> Task to carry out
Each record is to be printed again precisely as it reads.

Saved entries
━━━━
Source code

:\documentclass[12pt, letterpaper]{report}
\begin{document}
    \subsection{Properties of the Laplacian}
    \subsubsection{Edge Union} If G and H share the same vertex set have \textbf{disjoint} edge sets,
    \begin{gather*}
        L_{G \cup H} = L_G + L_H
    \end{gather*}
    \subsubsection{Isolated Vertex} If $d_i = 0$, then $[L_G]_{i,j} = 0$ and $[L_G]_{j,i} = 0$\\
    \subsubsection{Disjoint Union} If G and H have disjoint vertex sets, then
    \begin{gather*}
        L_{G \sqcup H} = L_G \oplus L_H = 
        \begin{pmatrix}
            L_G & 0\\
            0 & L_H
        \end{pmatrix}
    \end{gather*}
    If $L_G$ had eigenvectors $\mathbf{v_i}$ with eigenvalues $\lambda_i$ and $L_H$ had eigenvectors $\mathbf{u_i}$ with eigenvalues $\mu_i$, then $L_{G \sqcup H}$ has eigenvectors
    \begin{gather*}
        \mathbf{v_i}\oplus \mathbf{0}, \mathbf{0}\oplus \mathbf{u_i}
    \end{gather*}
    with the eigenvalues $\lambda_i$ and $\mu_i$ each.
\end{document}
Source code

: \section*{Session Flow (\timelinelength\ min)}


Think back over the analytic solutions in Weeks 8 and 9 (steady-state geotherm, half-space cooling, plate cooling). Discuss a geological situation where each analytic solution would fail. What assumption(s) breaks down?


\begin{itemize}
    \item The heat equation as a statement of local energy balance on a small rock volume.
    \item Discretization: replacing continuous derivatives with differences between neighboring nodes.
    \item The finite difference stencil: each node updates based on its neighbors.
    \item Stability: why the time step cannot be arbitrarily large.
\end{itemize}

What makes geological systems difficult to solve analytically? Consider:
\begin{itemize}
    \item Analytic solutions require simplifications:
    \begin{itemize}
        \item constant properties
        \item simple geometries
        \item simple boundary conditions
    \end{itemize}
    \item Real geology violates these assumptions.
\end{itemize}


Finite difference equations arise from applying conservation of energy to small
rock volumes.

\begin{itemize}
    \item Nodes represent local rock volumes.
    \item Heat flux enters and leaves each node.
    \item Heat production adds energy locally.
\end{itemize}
━━━━
> Completed task
Source code

:\documentclass[12pt, letterpaper]{report}
\begin{document}
    \subsection{Properties of the Laplacian}
    \subsubsection{Edge Union} If G and H share the same vertex set have \textbf{disjoint} edge sets,
    \begin{gather*}
        L_{G \cup H} = L_G + L_H
    \end{gather*}
    \subsubsection{Isolated Vertex} If $d_i = 0$, then $[L_G]_{i,j} = 0$ and $[L_G]_{j,i} = 0$\\
    \subsubsection{Disjoint Union} If G and H have disjoint vertex sets, then
    \begin{gather*}
        L_{G \sqcup H} = L_G \oplus L_H = 
        \begin{pmatrix}
            L_G & 0\\
            0 & L_H
        \end{pmatrix}
    \end{gather*}
    If $L_G$ had eigenvectors $\mathbf{v_i}$ with eigenvalues $\lambda_i$ and $L_H$ had eigenvectors $\mathbf{u_i}$ with eigenvalues $\mu_i$, then $L_{G \sqcup H}$ has eigenvectors
    \begin{gather*}
        \mathbf{v_i}\oplus \mathbf{0}, \mathbf{0}\oplus \mathbf{u_i}
    \end{gather*}
    with the eigenvalues $\lambda_i$ and $\mu_i$ each.
\end{document}
Source code

: \section*{Session Flow (\timelinelength\ min)}


Think back over the analytic solutions in Weeks 8 and 9 (steady-state geotherm, half-space cooling, plate cooling). Discuss a geological situation where each analytic solution would fail. What assumption(s) breaks down?


\begin{itemize}
    \item The heat equation as a statement of local energy balance on a small rock volume.
    \item Discretization: replacing continuous derivatives with differences between neighboring nodes.
    \item The finite difference stencil: each node updates based on its neighbors.
    \item Stability: why the time step cannot be arbitrarily large.
\end{itemize}

What makes geological systems difficult to solve analytically? Consider:
\begin{itemize}
    \item Analytic solutions require simplifications:
    \begin{itemize}
        \item constant properties
        \item simple geometries
        \item simple boundary conditions
    \end{itemize}
    \item Real geology violates these assumptions.
\end{itemize}


Finite difference equations arise from applying conservation of energy to small
rock volumes.

\begin{itemize}
    \item Nodes represent local rock volumes.
    \item Heat flux enters and leaves each node.
    \item Heat production adds energy locally.
\end{itemize}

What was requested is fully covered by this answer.